## EXERCISE OBJECTIVE:
Nothing but the lines from the line with "Construct (batched) matrices" through the end of the data is to be copied, and each is to be copied exactly.

(THE INPUT begins)

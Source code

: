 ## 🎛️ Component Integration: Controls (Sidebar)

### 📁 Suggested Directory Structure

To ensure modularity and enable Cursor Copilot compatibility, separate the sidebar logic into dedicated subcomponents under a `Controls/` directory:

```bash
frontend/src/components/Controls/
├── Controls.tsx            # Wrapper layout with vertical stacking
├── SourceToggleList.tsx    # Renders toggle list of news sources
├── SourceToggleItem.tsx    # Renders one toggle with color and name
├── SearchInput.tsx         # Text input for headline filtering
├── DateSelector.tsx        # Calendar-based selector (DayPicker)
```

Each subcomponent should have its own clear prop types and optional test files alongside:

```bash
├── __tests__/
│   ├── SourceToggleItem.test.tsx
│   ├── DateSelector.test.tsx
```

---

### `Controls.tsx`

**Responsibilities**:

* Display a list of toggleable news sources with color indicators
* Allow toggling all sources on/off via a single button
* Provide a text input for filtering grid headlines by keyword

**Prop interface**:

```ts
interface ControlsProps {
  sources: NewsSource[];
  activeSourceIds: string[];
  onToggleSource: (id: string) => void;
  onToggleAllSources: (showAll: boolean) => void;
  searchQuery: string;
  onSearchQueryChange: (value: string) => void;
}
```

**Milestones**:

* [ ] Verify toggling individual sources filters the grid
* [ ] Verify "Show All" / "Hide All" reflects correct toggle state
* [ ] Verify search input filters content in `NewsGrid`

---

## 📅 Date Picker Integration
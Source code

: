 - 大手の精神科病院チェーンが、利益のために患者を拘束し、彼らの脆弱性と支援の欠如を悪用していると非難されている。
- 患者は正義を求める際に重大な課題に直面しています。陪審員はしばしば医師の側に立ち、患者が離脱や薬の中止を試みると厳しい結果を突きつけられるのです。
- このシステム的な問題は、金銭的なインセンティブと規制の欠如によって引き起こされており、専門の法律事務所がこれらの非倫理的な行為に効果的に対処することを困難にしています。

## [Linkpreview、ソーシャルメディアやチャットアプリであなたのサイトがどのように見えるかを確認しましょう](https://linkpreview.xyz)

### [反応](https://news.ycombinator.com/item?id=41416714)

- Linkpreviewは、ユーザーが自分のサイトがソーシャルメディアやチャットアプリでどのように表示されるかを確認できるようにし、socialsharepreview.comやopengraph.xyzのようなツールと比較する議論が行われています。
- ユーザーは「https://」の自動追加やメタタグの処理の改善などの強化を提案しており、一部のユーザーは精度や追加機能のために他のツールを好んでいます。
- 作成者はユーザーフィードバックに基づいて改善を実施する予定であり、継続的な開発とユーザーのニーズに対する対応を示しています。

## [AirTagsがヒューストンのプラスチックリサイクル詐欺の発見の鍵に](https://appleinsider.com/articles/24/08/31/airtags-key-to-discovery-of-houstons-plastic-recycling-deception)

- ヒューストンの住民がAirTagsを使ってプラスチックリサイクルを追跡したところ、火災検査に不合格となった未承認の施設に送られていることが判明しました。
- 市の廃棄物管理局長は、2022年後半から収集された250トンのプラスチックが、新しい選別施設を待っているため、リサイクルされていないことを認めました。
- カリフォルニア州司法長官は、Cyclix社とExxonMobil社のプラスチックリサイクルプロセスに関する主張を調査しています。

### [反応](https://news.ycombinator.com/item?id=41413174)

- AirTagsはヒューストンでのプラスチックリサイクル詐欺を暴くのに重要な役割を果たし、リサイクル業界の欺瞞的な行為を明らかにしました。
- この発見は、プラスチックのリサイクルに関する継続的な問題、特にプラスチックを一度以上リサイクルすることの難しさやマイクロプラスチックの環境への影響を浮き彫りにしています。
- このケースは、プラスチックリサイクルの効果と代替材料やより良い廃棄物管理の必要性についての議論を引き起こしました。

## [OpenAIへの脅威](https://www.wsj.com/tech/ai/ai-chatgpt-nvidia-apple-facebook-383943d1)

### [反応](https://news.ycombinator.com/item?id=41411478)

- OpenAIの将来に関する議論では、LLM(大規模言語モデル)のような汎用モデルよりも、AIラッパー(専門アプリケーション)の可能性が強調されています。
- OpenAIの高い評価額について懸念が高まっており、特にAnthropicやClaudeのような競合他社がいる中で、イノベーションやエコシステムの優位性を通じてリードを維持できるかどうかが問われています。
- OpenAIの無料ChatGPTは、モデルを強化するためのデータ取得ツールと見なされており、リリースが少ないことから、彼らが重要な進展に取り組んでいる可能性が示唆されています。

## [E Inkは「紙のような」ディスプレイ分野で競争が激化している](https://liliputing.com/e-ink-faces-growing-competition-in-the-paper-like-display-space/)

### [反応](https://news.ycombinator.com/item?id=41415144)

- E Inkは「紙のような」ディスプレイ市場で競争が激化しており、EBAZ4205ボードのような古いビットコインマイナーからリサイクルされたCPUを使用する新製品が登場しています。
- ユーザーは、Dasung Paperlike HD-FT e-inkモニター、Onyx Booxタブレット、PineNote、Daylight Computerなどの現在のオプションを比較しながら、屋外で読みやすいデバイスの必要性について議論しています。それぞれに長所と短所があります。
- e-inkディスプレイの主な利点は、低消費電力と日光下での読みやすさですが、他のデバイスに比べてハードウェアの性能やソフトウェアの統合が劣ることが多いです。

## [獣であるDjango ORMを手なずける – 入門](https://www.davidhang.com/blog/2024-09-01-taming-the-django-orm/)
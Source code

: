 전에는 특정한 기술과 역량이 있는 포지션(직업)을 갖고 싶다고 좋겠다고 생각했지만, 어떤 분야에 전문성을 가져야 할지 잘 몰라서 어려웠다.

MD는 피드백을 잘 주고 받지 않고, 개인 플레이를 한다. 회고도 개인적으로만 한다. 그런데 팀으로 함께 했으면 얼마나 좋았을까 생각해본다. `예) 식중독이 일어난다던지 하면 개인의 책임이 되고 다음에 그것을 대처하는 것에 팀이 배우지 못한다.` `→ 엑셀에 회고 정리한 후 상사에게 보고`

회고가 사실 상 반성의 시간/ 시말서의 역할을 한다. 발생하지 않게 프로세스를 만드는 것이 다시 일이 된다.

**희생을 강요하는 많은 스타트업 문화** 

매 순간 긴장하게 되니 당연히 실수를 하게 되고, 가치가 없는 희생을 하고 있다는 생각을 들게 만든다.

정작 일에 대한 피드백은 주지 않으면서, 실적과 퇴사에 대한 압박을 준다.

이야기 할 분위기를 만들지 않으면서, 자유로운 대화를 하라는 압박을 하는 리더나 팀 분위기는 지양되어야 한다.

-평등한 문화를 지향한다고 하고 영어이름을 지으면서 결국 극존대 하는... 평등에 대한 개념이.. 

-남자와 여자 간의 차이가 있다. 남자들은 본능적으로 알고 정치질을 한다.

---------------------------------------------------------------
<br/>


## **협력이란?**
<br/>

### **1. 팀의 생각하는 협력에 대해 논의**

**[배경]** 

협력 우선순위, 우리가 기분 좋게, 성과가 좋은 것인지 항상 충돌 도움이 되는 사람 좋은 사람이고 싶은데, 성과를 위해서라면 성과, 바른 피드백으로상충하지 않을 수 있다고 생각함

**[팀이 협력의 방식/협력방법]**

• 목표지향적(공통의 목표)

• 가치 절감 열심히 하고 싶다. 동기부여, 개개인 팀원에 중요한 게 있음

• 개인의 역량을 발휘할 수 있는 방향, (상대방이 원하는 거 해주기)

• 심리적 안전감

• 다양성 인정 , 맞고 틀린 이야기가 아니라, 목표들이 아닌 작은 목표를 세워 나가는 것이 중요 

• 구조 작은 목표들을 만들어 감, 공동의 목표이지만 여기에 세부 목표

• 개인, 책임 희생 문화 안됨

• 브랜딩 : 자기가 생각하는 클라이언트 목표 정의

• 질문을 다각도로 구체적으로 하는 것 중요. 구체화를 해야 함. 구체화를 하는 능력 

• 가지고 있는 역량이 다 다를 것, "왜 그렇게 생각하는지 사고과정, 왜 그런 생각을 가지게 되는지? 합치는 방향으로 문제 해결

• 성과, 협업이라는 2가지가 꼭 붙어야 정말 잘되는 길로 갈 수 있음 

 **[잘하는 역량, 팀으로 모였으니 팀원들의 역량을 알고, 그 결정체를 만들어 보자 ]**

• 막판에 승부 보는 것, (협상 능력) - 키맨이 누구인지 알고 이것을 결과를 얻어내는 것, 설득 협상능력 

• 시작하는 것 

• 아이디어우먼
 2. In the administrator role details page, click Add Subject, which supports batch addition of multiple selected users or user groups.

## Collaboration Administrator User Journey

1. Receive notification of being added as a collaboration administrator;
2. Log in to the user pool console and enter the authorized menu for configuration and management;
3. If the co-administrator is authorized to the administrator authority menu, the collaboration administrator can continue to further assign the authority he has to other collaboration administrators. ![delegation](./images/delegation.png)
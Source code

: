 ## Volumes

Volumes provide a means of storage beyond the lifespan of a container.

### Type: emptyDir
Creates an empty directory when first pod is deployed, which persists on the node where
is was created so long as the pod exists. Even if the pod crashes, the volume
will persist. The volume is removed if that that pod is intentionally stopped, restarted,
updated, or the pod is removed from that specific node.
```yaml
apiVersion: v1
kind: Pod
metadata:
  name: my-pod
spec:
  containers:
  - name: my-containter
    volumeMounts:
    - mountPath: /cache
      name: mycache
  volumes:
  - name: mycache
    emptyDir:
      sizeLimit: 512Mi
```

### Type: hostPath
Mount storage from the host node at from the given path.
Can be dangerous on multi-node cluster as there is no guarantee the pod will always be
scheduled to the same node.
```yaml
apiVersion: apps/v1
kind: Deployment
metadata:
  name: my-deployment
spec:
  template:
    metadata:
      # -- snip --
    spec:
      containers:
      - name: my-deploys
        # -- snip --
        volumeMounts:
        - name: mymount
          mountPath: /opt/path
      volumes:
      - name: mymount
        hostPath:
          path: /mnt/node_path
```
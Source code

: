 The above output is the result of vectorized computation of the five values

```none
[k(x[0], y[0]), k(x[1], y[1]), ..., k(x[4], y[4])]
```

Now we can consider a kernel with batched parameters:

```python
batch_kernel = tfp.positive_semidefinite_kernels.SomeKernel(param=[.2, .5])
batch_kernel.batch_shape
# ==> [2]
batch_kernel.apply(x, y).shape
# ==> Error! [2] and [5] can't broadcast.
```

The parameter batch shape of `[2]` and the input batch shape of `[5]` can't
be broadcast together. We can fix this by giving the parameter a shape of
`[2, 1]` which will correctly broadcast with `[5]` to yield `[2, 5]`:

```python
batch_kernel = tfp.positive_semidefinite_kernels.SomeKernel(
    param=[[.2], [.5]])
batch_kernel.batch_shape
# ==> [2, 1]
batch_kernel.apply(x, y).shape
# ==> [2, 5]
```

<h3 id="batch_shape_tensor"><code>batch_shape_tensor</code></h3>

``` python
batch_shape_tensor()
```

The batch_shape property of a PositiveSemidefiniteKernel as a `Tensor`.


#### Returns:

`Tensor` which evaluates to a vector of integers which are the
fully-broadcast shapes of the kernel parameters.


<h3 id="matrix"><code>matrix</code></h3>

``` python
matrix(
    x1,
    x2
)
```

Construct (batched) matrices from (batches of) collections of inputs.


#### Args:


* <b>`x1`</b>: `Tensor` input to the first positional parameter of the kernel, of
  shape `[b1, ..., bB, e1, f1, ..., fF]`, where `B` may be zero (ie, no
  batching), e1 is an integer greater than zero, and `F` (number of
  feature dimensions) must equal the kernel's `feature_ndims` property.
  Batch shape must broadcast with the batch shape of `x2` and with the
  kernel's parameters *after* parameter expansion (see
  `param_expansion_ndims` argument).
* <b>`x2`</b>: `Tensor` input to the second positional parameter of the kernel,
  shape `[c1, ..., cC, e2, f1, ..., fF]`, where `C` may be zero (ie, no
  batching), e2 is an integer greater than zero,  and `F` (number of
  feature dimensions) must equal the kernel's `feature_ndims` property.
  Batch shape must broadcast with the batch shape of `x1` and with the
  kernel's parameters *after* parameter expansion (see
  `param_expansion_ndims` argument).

(THE INPUT ends)

## RESULT OF THIS TASK:
Construct (batched) matrices from (batches of) collections of inputs.


#### Args:


* <b>`x1`</b>: `Tensor` input to the first positional parameter of the kernel, of
  shape `[b1, ..., bB, e1, f1, ..., fF]`, where `B` may be zero (ie, no
  batching), e1 is an integer greater than zero, and `F` (number of
  feature dimensions) must equal the kernel's `feature_ndims` property.
  Batch shape must broadcast with the batch shape of `x2` and with the
  kernel's parameters *after* parameter expansion (see
  `param_expansion_ndims` argument).
* <b>`x2`</b>: `Tensor` input to the second positional parameter of the kernel,
  shape `[c1, ..., cC, e2, f1, ..., fF]`, where `C` may be zero (ie, no
  batching), e2 is an integer greater than zero,  and `F` (number of
  feature dimensions) must equal the kernel's `feature_ndims` property.
  Batch shape must broadcast with the batch shape of `x1` and with the
  kernel's parameters *after* parameter expansion (see
  `param_expansion_ndims` argument).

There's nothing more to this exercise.